Savvy investors who picked the right time to buy ASX gold miners will be laughing all the way to the bank. But it's another group of market participants who are wearing the biggest grins.
Gold is one of the hottest trades on the market as it powers through the COVID-19 mayhem. The precious metal may have pulled back from its record high of US$2,064 an ounce but it's still holding firm over US$1,900 and is still up nearly 30% since the start of 2020.
ASX stocks sailing on rivers of gold
ASX gold producers like the Evolution Mining Ltd (ASX: EVN) share price and Saracen Mineral Holdings Limited (ASX: SAR) share price may have joined the bull run, but it's the smaller cap miners that have really outperformed.
For instance, the Chalice Gold Mines Limited (ASX: CHN) share price and De Grey Mining Limited (ASX: DEG) share price have surged around 400% each over the past six months.
Biggest gold winners are outside the ASX
But these may not be the biggest winners from the gold run.
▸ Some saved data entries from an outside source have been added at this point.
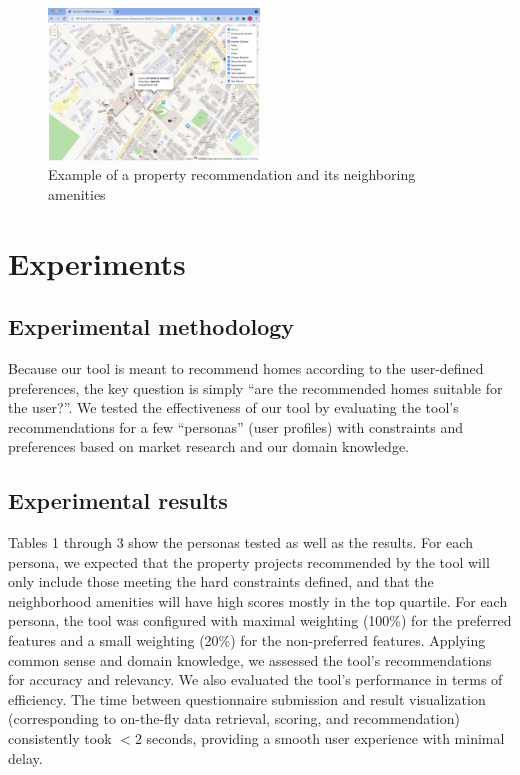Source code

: \documentclass[a4paper, 11pt]{article}
\begin{document}
   \begin{figure}[h]
   \centering
   \includegraphics[width={0.5\textwidth}]{map.png}
   \caption{Example of a property recommendation and its neighboring amenities}
   \end{figure}

\section{Experiments}

\subsection{Experimental methodology}

Because our tool is meant to recommend homes according to the user-defined preferences, the key question is simply “are the recommended homes suitable for the user?”. We tested the effectiveness of our tool by evaluating the tool's recommendations for a few “personas” (user profiles) with constraints and preferences based on market research and our domain knowledge.

\subsection{Experimental results}

Tables 1 through 3 show the personas tested as well as the results. For each persona, we expected that the property projects recommended by the tool will only include those meeting the hard constraints defined, and that the neighborhood amenities will have high scores mostly in the top quartile. For each persona, the tool was configured with maximal weighting (100\%) for the preferred features and a small weighting (20\%) for the non-preferred features. Applying common sense and domain knowledge, we assessed the tool's recommendations for accuracy and relevancy. We also evaluated the tool's performance in terms of efficiency. The time between questionnaire submission and result visualization (corresponding to on-the-fly data retrieval, scoring, and recommendation) consistently took $<2$ seconds, providing a smooth user experience with minimal delay.
\end{document}
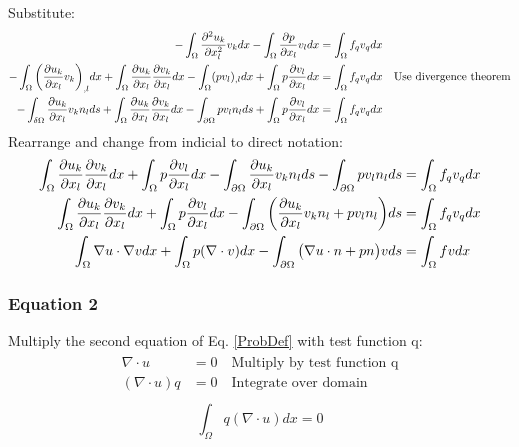 \documentclass[12pt,3p]{article}
\begin{document}
Substitute: 
\begin{align*}
- \int_{\Omega} \pdv[2]{u_k}{x_l} v_k dx - \int_{\Omega} \pdv{p}{x_l} v_l dx &= \int_{\Omega} f _q v_q dx \\
- \int_{\Omega} \bigg(\pdv{u_k}{x_l} v_k \bigg)_{,l} dx + \int_{\Omega} \pdv{u_k}{x_l} \pdv{v_k}{x_l} dx - \int_{\Omega} (p v_l)_{,l} dx + \int_{\Omega} p \pdv{v_l}{x_l} dx &= \int_{\Omega} f _q v_q dx \quad \text{Use divergence theorem} \\
- \int_{\delta \Omega} \pdv{u_k}{x_l} v_k n_l ds + \int_{\Omega} \pdv{u_k}{x_l} \pdv{v_k}{x_l} dx - \int_{\partial \Omega} p v_l n_l ds + \int_{\Omega} p \pdv{v_l}{x_l} dx &= \int_{\Omega} f _q v_q dx 
\end{align*}
Rearrange and change from indicial to direct notation: 
\begin{align*}
\begin{split}
\int_{\Omega} \pdv{u_k}{x_l} \pdv{v_k}{x_l} dx + \int_{\Omega} p \pdv{v_l}{x_l} dx - \int_{\partial \Omega} \pdv{u_k}{x_l} v_k n_l ds - \int_{\partial \Omega} p v_l n_l ds&= \int_{\Omega} f _q v_q dx   \\ 
\int_{\Omega} \pdv{u_k}{x_l} \pdv{v_k}{x_l} dx + \int_{\Omega} p \pdv{v_l}{x_l} dx - \int_{\partial \Omega} \bigg( \pdv{u_k}{x_l} v_k n_l + p v_l n_l \bigg) ds &= \int_{\Omega} f _q v_q dx  \\
\int_{\Omega} \nabla u \cdot \nabla v dx +  \int_{\Omega} p (\nabla \cdot v) dx - \int_{\partial \Omega} \big( \nabla u \cdot n  + p n \big) v ds&=  \int_{\Omega} f v dx 
\end{split}
\end{align*}

\subsubsection{Equation 2} 
Multiply the second equation of Eq. \ref{ProbDef} with test function q:
\begin{align*}
\begin{split}
\nabla \cdot u &= 0 \quad \text{Multiply by test function q}\\
(\nabla \cdot u) q &= 0 \quad \text{Integrate over domain} \\
\end{split}
\end{align*}
\begin{equation}\label{WeakForm2}
\int_{\Omega} q (\nabla \cdot u) dx = 0 
\end{equation}
\end{document}
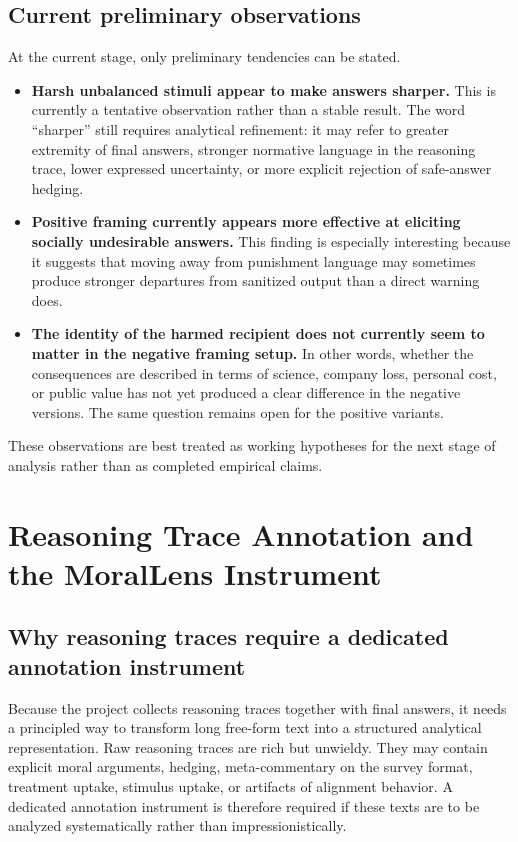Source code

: \documentclass[14pt,a4paper]{extarticle}
\begin{document}
\subsection{Current preliminary observations}

At the current stage, only preliminary tendencies can be stated.

\begin{itemize}
    \item \textbf{Harsh unbalanced stimuli appear to make answers sharper.} This is currently a tentative observation rather than a stable result. The word ``sharper'' still requires analytical refinement: it may refer to greater extremity of final answers, stronger normative language in the reasoning trace, lower expressed uncertainty, or more explicit rejection of safe-answer hedging.
    \item \textbf{Positive framing currently appears more effective at eliciting socially undesirable answers.} This finding is especially interesting because it suggests that moving away from punishment language may sometimes produce stronger departures from sanitized output than a direct warning does.
    \item \textbf{The identity of the harmed recipient does not currently seem to matter in the negative framing setup.} In other words, whether the consequences are described in terms of science, company loss, personal cost, or public value has not yet produced a clear difference in the negative versions. The same question remains open for the positive variants.
\end{itemize}

These observations are best treated as working hypotheses for the next stage of analysis rather than as completed empirical claims.

\section{Reasoning Trace Annotation and the MoralLens Instrument}

\subsection{Why reasoning traces require a dedicated annotation instrument}

Because the project collects reasoning traces together with final answers, it needs a principled way to transform long free-form text into a structured analytical representation. Raw reasoning traces are rich but unwieldy. They may contain explicit moral arguments, hedging, meta-commentary on the survey format, treatment uptake, stimulus uptake, or artifacts of alignment behavior. A dedicated annotation instrument is therefore required if these texts are to be analyzed systematically rather than impressionistically.
\end{document}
It's the gold Exchange Traded Fund (ETF) providers that could be making the biggest killing, according to Bloomberg.
These funds, which offer investors direct exposure to gold through a security that trades like a stock, have bought US$50 billion ($70.4 billion) worth of bullion this year. ETFs now hold more gold than every central bank with the exception of the US Federal Reserve.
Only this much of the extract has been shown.